Title: The Functional Mechanisms of IL-17 Family Cytokines

Presenter: Prof. Qian Youcun

University: Institute of Health Sciences, SIBS, CAS

Time: 10:00-11:30, January 10, 2013

Venue: Room A102, Institute of Microbiology, Chinese Academy of Sciences

Abstract: Interleukin-17A (IL-17A or IL-17), produced by Th17 cells as well as innate immune cells, not only plays a critical role in host defense against infections but also contributes to the inflammatory pathogenesis of autoimmune diseases. Its functional mechanisms remain incompletely understood. Here we identify a novel mechanism for IL-17 through regulation of miR-23b expression during autoimmune pathogenesis. miR-23b was commonly downregulated in inflammatory lesions of humans with lupus or rheumatoid arthritis, as well as in the mouse models of lupus, rheumatoid arthritis or multiple sclerosis, where IL-17 was upregulated. IL-17 downregulated miR-23b expression in primary stromal cells and was essential for the downregulation of miR-23b during autoimmune pathogenesis. In turn, miR-23b suppressed IL-17-, TNF-α or IL-1β-induced NF-κB activation and inflammatory cytokine expression by targeting TAB2, TAB3 and IKK-α and, consequently, repressed autoimmune inflammation. Thus, IL-17 contributes to autoimmune pathogenesis by suppressing miR-23b expression in radio-resistant resident cells and promoting proinflammatory cytokine expression.

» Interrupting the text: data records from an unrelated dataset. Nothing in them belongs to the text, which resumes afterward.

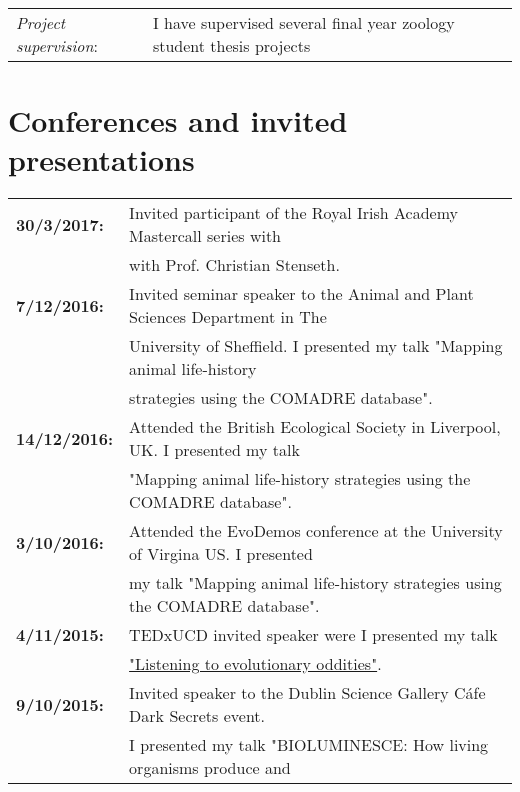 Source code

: \documentclass[10pt,a4paper]{article}
\begin{document}
\begin{tabular}{ll}
\textit{Project supervision}:&\hspace{5.7mm} I have supervised several final year zoology student thesis projects\\

\end{tabular}





\section{Conferences and invited presentations}

\raggedright
\begin{tabular}{ll}
\textbf{30/3/2017:} & Invited participant of the Royal Irish Academy Mastercall series with\\
& with Prof. Christian Stenseth.\\
\textbf{7/12/2016:} & Invited seminar speaker to the Animal and Plant Sciences Department in The\\
& University of Sheffield. I presented my talk "Mapping animal life-history\\
& strategies using the COMADRE database".\\
\textbf{14/12/2016:} & Attended the British Ecological Society in Liverpool, UK. I presented my talk\\ 
& "Mapping animal life-history strategies using the COMADRE database".\\ 
\textbf{3/10/2016:} & Attended the EvoDemos conference at the University of Virgina US. I presented\\ 
& my talk "Mapping animal life-history strategies using the COMADRE database".\\
\textbf{4/11/2015:} & TEDxUCD invited speaker were I presented my talk\\
& \href{https://www.youtube.com/watch?v=-CHtfWEKifY}{"Listening to evolutionary oddities"}.\\ 
\textbf{9/10/2015:} & Invited speaker to the Dublin Science Gallery Cáfe Dark Secrets event.\\ 
& I presented my talk "BIOLUMINESCE: How living organisms produce and\\ 

\end{tabular}
\end{document}
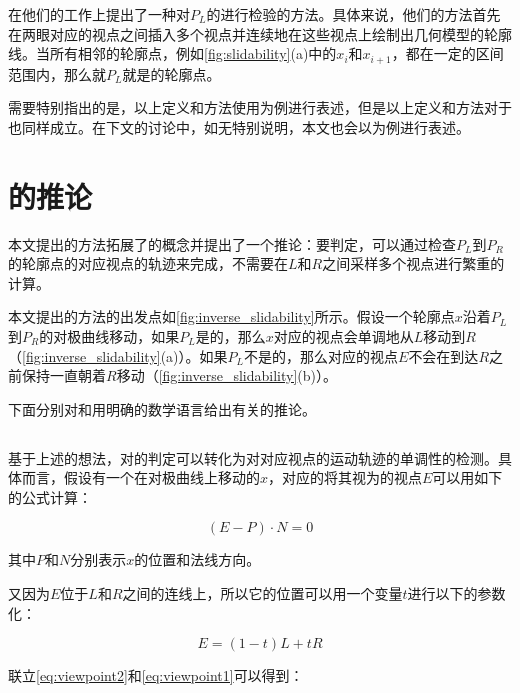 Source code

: \citeauthor{kim2013stereoscopic}在他们的工作上提出了一种对$P_L$的\epsl{}进行检验的方法。具体来说，他们的方法首先在两眼对应的视点之间插入多个视点并连续地在这些视点上绘制出几何模型的轮廓线。当所有相邻的轮廓点，例如\autoref{fig:slidability}(a)中的$x_i$和$x_{i+1}$，都在一定的区间范围内，那么就$P_L$就是\epslb{}的轮廓点。

需要特别指出的是，以上定义和方法使用\con{}为例进行表述，但是以上定义和方法对于\scon{}也同样成立。在下文的讨论中，如无特别说明，本文也会以\con{}为例进行表述。

\section{\epsl{}的推论}

本文提出的方法拓展了\epsl{}的概念并提出了一个推论：要判定\epsl{}，可以通过检查$P_L$到$P_R$的轮廓点的对应视点的轨迹来完成，不需要在$L$和$R$之间采样多个视点进行繁重的计算。

本文提出的方法的出发点如\autoref{fig:inverse_slidability}所示。假设一个轮廓点$x$沿着$P_L$到$P_R$的对极曲线移动，如果$P_L$是\epslb{}的，那么$x$对应的视点会单调地从$L$移动到$R$（\autoref{fig:inverse_slidability}(a)）。如果$P_L$不是\epslb{}的，那么对应的视点$E$不会在到达$R$之前保持一直朝着$R$移动（\autoref{fig:inverse_slidability}(b)）。

下面分别对\con{}和\scon{}用明确的数学语言给出有关\epsl{}的推论。

\subsection{\con{}}

基于上述的想法，对\epsl{}的判定可以转化为对对应视点的运动轨迹的单调性的检测。具体而言，假设有一个在对极曲线上移动的\conp{}$x$，对应的将其视为\conp{}的视点$E$可以用如下的公式计算：

\begin{equation}\label{eq:viewpoint2}
    {(E - P)}\cdot{N} = 0
\end{equation}

其中$P$和$N$分别表示\conp{}$x$的位置和法线方向。

又因为$E$位于$L$和$R$之间的连线上，所以它的位置可以用一个变量$t$进行以下的参数化：

\begin{equation}\label{eq:viewpoint1}
    E = (1-t)L+t R
\end{equation}

联立\autoref{eq:viewpoint2}和\autoref{eq:viewpoint1}可以得到：


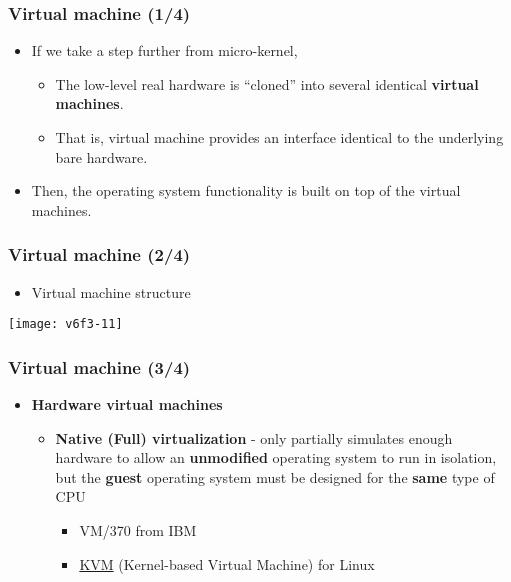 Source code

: \documentclass[CJKutf8,xcolor=pdftex,dvipsnames,table]{beamer}
\begin{document}
\begin{CJK*}{UTF8}{song}
  \begin{frame}
    \frametitle{Virtual machine (1/4)} \pause
    \begin{itemize}
    \item{If we take a step further from micro-kernel,} \pause
      \begin{itemize}
      \item{The low-level real hardware is ``cloned'' into several identical \textbf{virtual machines}.} \pause
      \item{That is, virtual machine provides an interface identical to the underlying bare hardware.} \pause
      \end{itemize}
    \item{Then, the operating system functionality is built on top of the virtual machines.}
    \end{itemize}
  \end{frame}
  
  \begin{frame}
    \frametitle{Virtual machine (2/4)} \pause
    \begin{itemize}
    \item{Virtual machine structure} \pause
    \end{itemize}
    \begin{center}
      \texttt{[image: v6f3-11]}
    \end{center}
  \end{frame}

  \begin{frame}
    \frametitle{Virtual machine (3/4)} \pause
    \begin{itemize}
      \item{\textbf{Hardware virtual machines}} \pause
        \begin{itemize}
    		\item{\textbf{Native (Full) virtualization} \pause - only partially simulates enough hardware to allow an \textbf{unmodified} operating system to run in isolation, but the \textbf{guest} operating system must be designed for the \textbf{same} type of CPU} \pause
    			\begin{itemize}
    			\item{VM/370 from IBM} \pause
    			\item{\href{http://www.linux-kvm.org/page/Main\_Page}{KVM} (Kernel-based Virtual Machine) for Linux} \pause
    			\end{itemize}
			

\end{itemize}
\end{itemize}
\end{frame}
\end{CJK*}
\end{document}
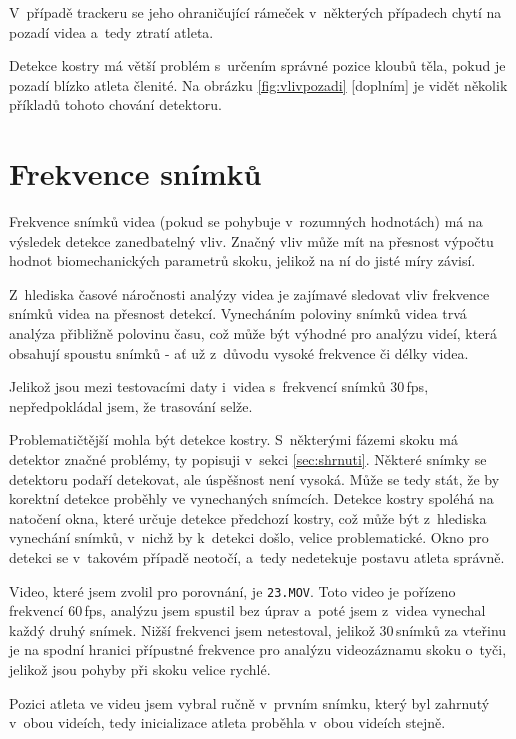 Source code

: V~případě trackeru se jeho ohraničující rámeček v~některých případech chytí na pozadí videa a~tedy ztratí atleta.

Detekce kostry má větší problém s~určením správné pozice kloubů těla, pokud je pozadí blízko atleta členité. Na obrázku \ref{fig:vlivpozadi} [doplním] je vidět několik příkladů tohoto chování detektoru.




\section{Frekvence snímků}
\label{sec:frekvence}

Frekvence snímků videa (pokud se pohybuje v~rozumných hodnotách) má na výsledek detekce zanedbatelný vliv. Značný vliv může mít na přesnost výpočtu hodnot biomechanických parametrů skoku, jelikož na ní do jisté míry závisí.

Z~hlediska časové náročnosti analýzy videa je zajímavé sledovat vliv frekvence snímků videa na přesnost detekcí. Vynecháním poloviny snímků videa trvá analýza přibližně polovinu času, což může být výhodné pro analýzu videí, která obsahují spoustu snímků - ať už z~důvodu vysoké frekvence či délky videa.

Jelikož jsou mezi testovacími daty i~videa s~frekvencí snímků $30$\,\rm fps, nepředpokládal jsem, že trasování selže.

Problematičtější mohla být detekce kostry. S~některými fázemi skoku má detektor značné problémy, ty popisuji v~sekci \ref{sec:shrnuti}. Některé snímky se detektoru podaří detekovat, ale úspěšnost není vysoká. Může se tedy stát, že by korektní detekce proběhly ve vynechaných snímcích. Detekce kostry spoléhá na natočení okna, které určuje detekce předchozí kostry, což může být z~hlediska vynechání snímků, v~nichž by k~detekci došlo, velice problematické. Okno pro detekci se v~takovém případě neotočí, a~tedy nedetekuje postavu atleta správně.

Video, které jsem zvolil pro porovnání, je \texttt{23.MOV}. Toto video je pořízeno frekvencí $60$\,\rm fps, analýzu jsem spustil bez úprav a~poté jsem z~videa vynechal každý druhý snímek. Nižší frekvenci jsem netestoval, jelikož $30$\,\rm snímků za vteřinu je na spodní hranici přípustné frekvence pro analýzu videozáznamu skoku o~tyči, jelikož jsou pohyby při skoku velice rychlé.

Pozici atleta ve videu jsem vybral ručně v~prvním snímku, který byl zahrnutý v~obou videích, tedy inicializace atleta proběhla v~obou videích stejně.

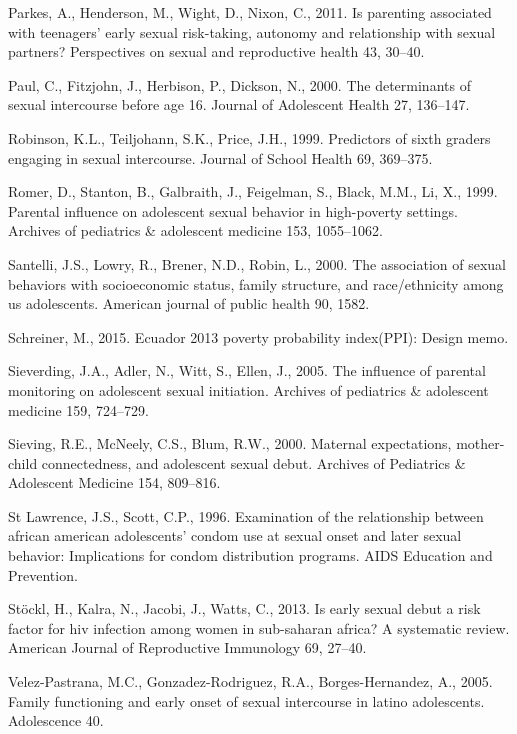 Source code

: \documentclass[
]{article}
\newlength{\cslhangindent}
\newenvironment{cslreferences}%
  {\setlength{\parindent}{0pt}%
  \everypar{\setlength{\hangindent}{\cslhangindent}}\ignorespaces}%
  {\par}
\begin{document}
\begin{cslreferences}
\leavevmode\hypertarget{ref-parkes2011parenting}{}%
Parkes, A., Henderson, M., Wight, D., Nixon, C., 2011. Is parenting
associated with teenagers' early sexual risk-taking, autonomy and
relationship with sexual partners? Perspectives on sexual and
reproductive health 43, 30--40.

\leavevmode\hypertarget{ref-paul2000determinants}{}%
Paul, C., Fitzjohn, J., Herbison, P., Dickson, N., 2000. The
determinants of sexual intercourse before age 16. Journal of Adolescent
Health 27, 136--147.

\leavevmode\hypertarget{ref-robinson1999predictors}{}%
Robinson, K.L., Teiljohann, S.K., Price, J.H., 1999. Predictors of sixth
graders engaging in sexual intercourse. Journal of School Health 69,
369--375.

\leavevmode\hypertarget{ref-romer1999parental}{}%
Romer, D., Stanton, B., Galbraith, J., Feigelman, S., Black, M.M., Li,
X., 1999. Parental influence on adolescent sexual behavior in
high-poverty settings. Archives of pediatrics \& adolescent medicine
153, 1055--1062.

\leavevmode\hypertarget{ref-santelli2000association}{}%
Santelli, J.S., Lowry, R., Brener, N.D., Robin, L., 2000. The
association of sexual behaviors with socioeconomic status, family
structure, and race/ethnicity among us adolescents. American journal of
public health 90, 1582.

\leavevmode\hypertarget{ref-schreiner2015ecuador}{}%
Schreiner, M., 2015. Ecuador 2013 poverty probability index(PPI): Design
memo.

\leavevmode\hypertarget{ref-sieverding2005influence}{}%
Sieverding, J.A., Adler, N., Witt, S., Ellen, J., 2005. The influence of
parental monitoring on adolescent sexual initiation. Archives of
pediatrics \& adolescent medicine 159, 724--729.

\leavevmode\hypertarget{ref-sieving2000maternal}{}%
Sieving, R.E., McNeely, C.S., Blum, R.W., 2000. Maternal expectations,
mother-child connectedness, and adolescent sexual debut. Archives of
Pediatrics \& Adolescent Medicine 154, 809--816.

\leavevmode\hypertarget{ref-st1996examination}{}%
St Lawrence, J.S., Scott, C.P., 1996. Examination of the relationship
between african american adolescents' condom use at sexual onset and
later sexual behavior: Implications for condom distribution programs.
AIDS Education and Prevention.

\leavevmode\hypertarget{ref-stockl2013early}{}%
Stöckl, H., Kalra, N., Jacobi, J., Watts, C., 2013. Is early sexual
debut a risk factor for hiv infection among women in sub-saharan africa?
A systematic review. American Journal of Reproductive Immunology 69,
27--40.

\leavevmode\hypertarget{ref-velez2005family}{}%
Velez-Pastrana, M.C., Gonzadez-Rodriguez, R.A., Borges-Hernandez, A.,
2005. Family functioning and early onset of sexual intercourse in latino
adolescents. Adolescence 40.
\end{cslreferences}
\end{document}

IL-17 family contains six cytokines (IL-17A to IL-17F). IL-17A and IL-17F are critical for host defense against bacterial infections while IL-17E (also named IL-25) is essential for Th2 mediated biology. The function of the other cytokines is not well understood. Here we found that IL-17C is the cytokine for the orphan receptor, Interleukin 17 receptor E (IL-17RE), and plays an essential role in host mucosal defense against bacterial infection. IL-17C activated downstream signaling through IL-17RE-IL-17RA complex for the induction of genes encoding antibacterial peptides as well as proinflammatory molecules. IL-17C was upregulated in colon epithelial cells during infection with Citrobacter rodentium and acted in synergy with IL-22 to induce the expression of antibacterial peptides in colon epithelial cells. Loss of IL-17C-mediated signaling in IL-17RE-deficient mice led to lower expression of genes encoding antibacterial molecules, greater bacterial burden and early mortality during infection. Together our data identify IL-17RE as a receptor of IL-17C that regulates early innate immunity to intestinal pathogens.